Stored entries
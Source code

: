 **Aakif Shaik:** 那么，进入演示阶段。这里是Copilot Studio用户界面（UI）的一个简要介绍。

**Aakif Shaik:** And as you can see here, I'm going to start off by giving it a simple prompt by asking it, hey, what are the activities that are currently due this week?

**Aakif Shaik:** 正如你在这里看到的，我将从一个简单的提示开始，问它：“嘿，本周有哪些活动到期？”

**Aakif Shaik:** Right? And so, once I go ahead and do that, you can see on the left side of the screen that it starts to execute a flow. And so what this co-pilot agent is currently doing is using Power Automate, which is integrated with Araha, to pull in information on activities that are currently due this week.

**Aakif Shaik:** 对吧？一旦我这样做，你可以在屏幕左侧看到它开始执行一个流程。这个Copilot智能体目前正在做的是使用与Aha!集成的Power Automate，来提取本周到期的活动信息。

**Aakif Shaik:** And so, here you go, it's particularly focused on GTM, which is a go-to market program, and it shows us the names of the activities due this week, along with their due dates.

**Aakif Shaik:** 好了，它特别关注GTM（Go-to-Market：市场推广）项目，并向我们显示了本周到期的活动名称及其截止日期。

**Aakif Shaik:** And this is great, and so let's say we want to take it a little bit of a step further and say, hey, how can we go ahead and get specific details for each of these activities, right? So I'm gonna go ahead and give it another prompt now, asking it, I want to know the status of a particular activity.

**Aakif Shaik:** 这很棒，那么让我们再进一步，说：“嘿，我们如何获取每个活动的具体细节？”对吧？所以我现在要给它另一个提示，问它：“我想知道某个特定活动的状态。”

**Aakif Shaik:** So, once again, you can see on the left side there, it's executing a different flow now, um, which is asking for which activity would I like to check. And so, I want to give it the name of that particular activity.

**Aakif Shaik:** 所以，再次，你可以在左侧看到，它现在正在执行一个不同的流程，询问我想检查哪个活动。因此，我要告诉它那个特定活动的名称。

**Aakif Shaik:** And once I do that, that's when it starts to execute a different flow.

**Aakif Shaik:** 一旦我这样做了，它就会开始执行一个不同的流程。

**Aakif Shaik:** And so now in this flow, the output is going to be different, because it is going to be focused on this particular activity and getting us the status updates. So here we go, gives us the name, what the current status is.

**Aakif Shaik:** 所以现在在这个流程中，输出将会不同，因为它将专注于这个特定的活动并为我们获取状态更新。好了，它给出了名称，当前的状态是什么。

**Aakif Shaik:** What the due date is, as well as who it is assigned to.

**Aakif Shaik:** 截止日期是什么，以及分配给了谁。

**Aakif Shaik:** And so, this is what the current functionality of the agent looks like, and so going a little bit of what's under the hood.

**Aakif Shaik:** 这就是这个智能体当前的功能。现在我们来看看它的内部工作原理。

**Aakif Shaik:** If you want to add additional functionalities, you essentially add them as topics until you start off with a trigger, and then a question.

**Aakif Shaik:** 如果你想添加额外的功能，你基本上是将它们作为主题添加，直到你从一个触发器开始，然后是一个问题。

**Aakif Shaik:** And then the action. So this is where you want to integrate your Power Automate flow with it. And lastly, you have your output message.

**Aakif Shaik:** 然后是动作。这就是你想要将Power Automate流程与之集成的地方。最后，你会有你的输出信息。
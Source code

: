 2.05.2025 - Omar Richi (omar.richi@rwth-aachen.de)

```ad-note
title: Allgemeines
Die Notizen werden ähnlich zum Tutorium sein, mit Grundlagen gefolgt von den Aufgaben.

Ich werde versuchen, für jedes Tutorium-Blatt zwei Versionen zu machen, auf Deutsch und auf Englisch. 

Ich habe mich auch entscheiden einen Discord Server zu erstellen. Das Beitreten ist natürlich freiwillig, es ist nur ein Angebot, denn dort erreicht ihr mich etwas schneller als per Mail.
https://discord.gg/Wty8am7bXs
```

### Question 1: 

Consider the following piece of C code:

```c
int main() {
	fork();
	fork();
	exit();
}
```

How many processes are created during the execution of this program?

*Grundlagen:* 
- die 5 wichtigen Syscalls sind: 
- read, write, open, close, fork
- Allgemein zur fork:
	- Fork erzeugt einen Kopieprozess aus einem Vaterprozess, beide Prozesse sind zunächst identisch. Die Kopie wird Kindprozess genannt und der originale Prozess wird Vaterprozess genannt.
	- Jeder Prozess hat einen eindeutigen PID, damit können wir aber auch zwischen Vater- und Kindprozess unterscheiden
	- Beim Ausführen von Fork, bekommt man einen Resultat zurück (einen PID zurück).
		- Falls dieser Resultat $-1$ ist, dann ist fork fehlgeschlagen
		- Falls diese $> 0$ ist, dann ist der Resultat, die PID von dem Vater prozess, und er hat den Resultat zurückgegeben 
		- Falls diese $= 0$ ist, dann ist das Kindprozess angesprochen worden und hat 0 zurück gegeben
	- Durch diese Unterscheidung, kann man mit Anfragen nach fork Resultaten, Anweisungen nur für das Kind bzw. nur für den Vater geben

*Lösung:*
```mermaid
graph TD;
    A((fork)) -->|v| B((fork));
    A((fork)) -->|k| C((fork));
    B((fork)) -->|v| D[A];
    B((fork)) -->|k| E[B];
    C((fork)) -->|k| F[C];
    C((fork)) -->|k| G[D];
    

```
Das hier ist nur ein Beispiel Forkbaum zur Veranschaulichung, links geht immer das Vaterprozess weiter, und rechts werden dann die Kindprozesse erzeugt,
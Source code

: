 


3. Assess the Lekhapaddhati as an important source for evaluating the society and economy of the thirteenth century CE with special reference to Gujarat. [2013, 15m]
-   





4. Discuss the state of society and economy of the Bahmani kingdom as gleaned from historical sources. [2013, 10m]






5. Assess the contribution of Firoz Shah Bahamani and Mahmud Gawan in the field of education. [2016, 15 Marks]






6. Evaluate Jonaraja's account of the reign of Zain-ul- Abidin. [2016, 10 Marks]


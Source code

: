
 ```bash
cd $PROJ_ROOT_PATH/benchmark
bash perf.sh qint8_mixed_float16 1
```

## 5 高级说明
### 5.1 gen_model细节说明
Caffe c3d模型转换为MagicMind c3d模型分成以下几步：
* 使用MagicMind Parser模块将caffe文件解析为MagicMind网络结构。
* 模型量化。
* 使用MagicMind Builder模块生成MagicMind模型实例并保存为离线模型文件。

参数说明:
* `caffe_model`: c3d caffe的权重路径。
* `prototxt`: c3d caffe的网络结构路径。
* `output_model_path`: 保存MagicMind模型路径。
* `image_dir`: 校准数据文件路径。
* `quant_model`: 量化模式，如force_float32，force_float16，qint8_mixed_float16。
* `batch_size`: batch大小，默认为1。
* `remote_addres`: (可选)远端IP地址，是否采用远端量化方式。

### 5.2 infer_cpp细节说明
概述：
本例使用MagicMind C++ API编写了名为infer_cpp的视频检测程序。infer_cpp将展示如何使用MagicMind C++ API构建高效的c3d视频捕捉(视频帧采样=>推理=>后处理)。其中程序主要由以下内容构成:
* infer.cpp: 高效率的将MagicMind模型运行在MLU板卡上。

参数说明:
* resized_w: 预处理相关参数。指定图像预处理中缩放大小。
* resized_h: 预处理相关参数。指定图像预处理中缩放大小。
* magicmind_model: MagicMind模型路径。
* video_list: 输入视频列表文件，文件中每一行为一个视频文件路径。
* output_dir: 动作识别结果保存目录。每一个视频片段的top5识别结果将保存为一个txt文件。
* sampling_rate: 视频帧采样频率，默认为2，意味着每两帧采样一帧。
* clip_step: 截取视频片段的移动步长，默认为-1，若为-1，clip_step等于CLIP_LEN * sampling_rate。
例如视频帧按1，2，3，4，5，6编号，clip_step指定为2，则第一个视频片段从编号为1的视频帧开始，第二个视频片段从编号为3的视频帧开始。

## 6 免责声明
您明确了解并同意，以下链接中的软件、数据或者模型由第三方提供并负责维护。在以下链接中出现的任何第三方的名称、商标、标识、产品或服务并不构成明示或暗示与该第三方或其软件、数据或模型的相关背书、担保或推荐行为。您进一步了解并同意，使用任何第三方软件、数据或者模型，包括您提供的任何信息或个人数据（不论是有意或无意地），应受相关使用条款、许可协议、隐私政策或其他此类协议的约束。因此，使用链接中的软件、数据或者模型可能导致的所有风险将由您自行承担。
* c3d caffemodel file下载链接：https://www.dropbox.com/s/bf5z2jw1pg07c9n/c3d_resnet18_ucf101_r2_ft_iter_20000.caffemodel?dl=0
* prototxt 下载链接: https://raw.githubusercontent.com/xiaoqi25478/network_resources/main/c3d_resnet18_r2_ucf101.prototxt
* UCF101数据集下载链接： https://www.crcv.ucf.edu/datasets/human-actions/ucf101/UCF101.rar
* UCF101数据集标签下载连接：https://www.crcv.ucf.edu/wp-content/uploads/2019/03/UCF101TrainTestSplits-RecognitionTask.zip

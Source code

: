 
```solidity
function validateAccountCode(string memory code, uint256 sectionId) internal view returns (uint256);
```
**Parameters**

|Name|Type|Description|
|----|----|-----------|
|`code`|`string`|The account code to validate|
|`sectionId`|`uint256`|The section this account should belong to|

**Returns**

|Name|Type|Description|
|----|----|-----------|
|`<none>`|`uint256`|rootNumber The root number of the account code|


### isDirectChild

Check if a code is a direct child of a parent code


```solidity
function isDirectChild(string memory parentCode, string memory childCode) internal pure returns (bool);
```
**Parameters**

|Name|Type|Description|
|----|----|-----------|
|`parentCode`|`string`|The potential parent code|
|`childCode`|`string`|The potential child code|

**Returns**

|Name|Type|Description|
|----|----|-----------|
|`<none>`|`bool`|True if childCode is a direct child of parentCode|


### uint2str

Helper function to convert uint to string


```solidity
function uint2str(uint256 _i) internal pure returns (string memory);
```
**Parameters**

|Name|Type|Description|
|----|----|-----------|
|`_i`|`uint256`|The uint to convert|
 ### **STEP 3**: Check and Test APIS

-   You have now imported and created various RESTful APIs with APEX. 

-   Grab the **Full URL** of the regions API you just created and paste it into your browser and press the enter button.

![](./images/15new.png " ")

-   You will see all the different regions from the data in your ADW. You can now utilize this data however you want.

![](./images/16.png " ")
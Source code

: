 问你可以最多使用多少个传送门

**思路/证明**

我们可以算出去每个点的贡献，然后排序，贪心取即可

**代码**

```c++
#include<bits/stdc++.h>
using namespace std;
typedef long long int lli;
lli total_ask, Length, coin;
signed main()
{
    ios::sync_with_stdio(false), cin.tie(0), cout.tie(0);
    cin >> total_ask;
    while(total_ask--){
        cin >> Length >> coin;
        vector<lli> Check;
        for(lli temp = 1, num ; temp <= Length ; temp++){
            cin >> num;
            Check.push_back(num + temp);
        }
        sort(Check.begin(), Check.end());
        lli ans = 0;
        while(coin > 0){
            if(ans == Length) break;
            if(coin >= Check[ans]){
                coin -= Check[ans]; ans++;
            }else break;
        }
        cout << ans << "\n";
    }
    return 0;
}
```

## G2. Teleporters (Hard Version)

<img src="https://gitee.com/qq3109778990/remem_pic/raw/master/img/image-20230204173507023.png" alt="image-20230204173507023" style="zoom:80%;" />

* [Work task] Among the lines of the data, some contain the word "pure". How many are there? Reply with the number alone.

* [The completed task] 2